The single most disorienting thing about French eviction law for a British landlord is the trêve hivernale. You can have a watertight case, a clean jugement, an enforced commandement de quitter les lieux, and a tenant who has been six months in arrears — and from 1 November to 31 March every year, the law simply will not let you remove them. The trêve was introduced in 1956 as a humanitarian measure and its current 1 November to 31 March window was set by the loi Alur of 24 March 2014. This piece walks through what it actually does, who is covered, who isn’t, and how British landlords can plan around it. If you haven’t yet read the broader procedural picture, our pillar guide on evicting a French tenant sets out the full timeline from first missed payment to commissaire de justice — the trêve sits inside that timeline.

What the trêve actually is

The trêve hivernale is a five-month annual suspension of the physical execution of evictions for residential premises. It is codified in article L. 412-6 of the Code des procédures civiles d’exécution. It applies automatically — no court order is needed, no application is required. From 1 November to 31 March (inclusive) of the following year, no commissaire de justice, accompanied by no police force, can lawfully remove a tenant from their résidence principale.

The historical origin matters because it shapes the modern interpretation. The trêve was created by the loi n° 56-1223 of 3 December 1956 after vigorous parliamentary debate, framed explicitly as a “mesure d’humanité“. The current dates were set by the loi Alur of 24 March 2014, which extended the end-date from 15 March to 31 March, adding 15 days of protection. As info.gouv.fr — the French Prime Minister’s official news portal — sets out, the same window applies every year unless special legislation modifies it (as happened during COVID-19).
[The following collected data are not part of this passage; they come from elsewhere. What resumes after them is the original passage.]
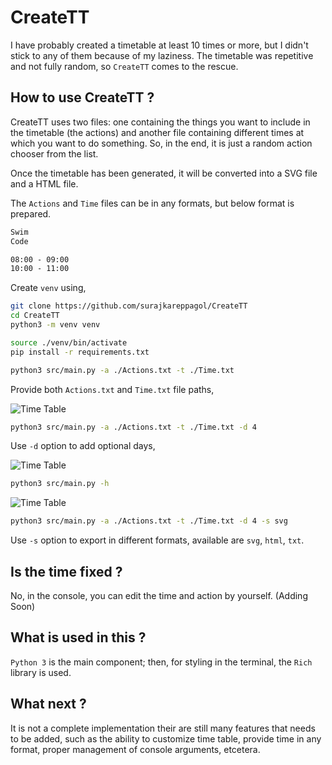 # CreateTT

I have probably created a timetable at least 10 times or more, but I didn't stick to any of them because of my laziness. The timetable was repetitive and not fully random, so `CreateTT` comes to the rescue.

## How to use CreateTT ?

CreateTT uses two files: one containing the things you want to include in the timetable (the actions) and another file containing different times at which you want to do something. So, in the end, it is just a random action chooser from the list.

Once the timetable has been generated, it will be converted into a SVG file and a HTML file.

The `Actions` and `Time` files can be in any formats, but below format is prepared.

```txt
Swim
Code
```

```txt
08:00 - 09:00
10:00 - 11:00
```

Create `venv` using,

```bash
git clone https://github.com/surajkareppagol/CreateTT
cd CreateTT
python3 -m venv venv
```

```bash
source ./venv/bin/activate
pip install -r requirements.txt
```

```bash
python3 src/main.py -a ./Actions.txt -t ./Time.txt
```

Provide both `Actions.txt` and `Time.txt` file paths,

![Time Table](https://raw.githubusercontent.com/surajkareppagol/assets-for-projects/main/CreateTT/CreateTT%20Path.png)

```bash
python3 src/main.py -a ./Actions.txt -t ./Time.txt -d 4
```

Use `-d` option to add optional days,

![Time Table](https://raw.githubusercontent.com/surajkareppagol/assets-for-projects/main/CreateTT/CreateTT%20D.png)

```bash
python3 src/main.py -h
```

![Time Table](https://raw.githubusercontent.com/surajkareppagol/assets-for-projects/main/CreateTT/CreateTT%20Help.png)

```bash
python3 src/main.py -a ./Actions.txt -t ./Time.txt -d 4 -s svg
```

Use `-s` option to export in different formats, available are `svg`, `html`, `txt`.

## Is the time fixed ?

No, in the console, you can edit the time and action by yourself. (Adding Soon)

## What is used in this ?

`Python 3` is the main component; then, for styling in the terminal, the `Rich` library is used.

## What next ?

It is not a complete implementation their are still many features that needs to be added, such as the ability to customize time table, provide time in any format, proper management of console arguments, etcetera.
One subtlety the courts repeatedly stress: the trêve only protects occupants de bonne foi. That is the conceptual lever the legislator uses to exclude squatters as a class — they entered without title or permission, so they have no claim to the humanitarian protection.

What the trêve does NOT suspend

This is the part that confuses most British landlords. The trêve hivernale suspends the physical execution of the eviction — the day the bailiff actually opens the door. It does not suspend:

  • The signification of the commandement de quitter les lieux. The bailiff can deliver it on 15 December.
  • The right of the landlord to seize the juge des contentieux de la protection — including in référé (urgent) — to obtain a jugement, an indemnité d’occupation, and damages.
  • The accumulation of unpaid rent, which the tenant continues to owe day by day.

In practice this means a landlord whose tenant stops paying in October can serve commandements, run through the court hearing, win the jugement, and even get the commandement de quitter les lieux signified during the winter — but the actual physical removal will not happen before 1 April.

The exceptions to the trêve

Article L. 412-6 CPCE itself, together with article L. 412-7 and adjacent code provisions, sets out the situations where the trêve does not apply. These exceptions are tightly construed by the courts, but they exist and can be decisive.

Exception 1: Squatters and other occupants entered par voie de fait. Article L. 412-6, alinéa 2, excludes occupants who entered the premises by an act of force or fraud — the classic squatter case. The Conseil d’État confirmed in CE 29 mars 2002, JCP 2002. II. 10179 that the legitimate possessor of premises occupied par voie de fait can obtain their release during the winter period. As Service-Public.fr — the French government’s official public-information portal — sets out, this applies whether the squatted property is the owner’s principal or secondary residence. See our dedicated squatters guide for the full mechanism.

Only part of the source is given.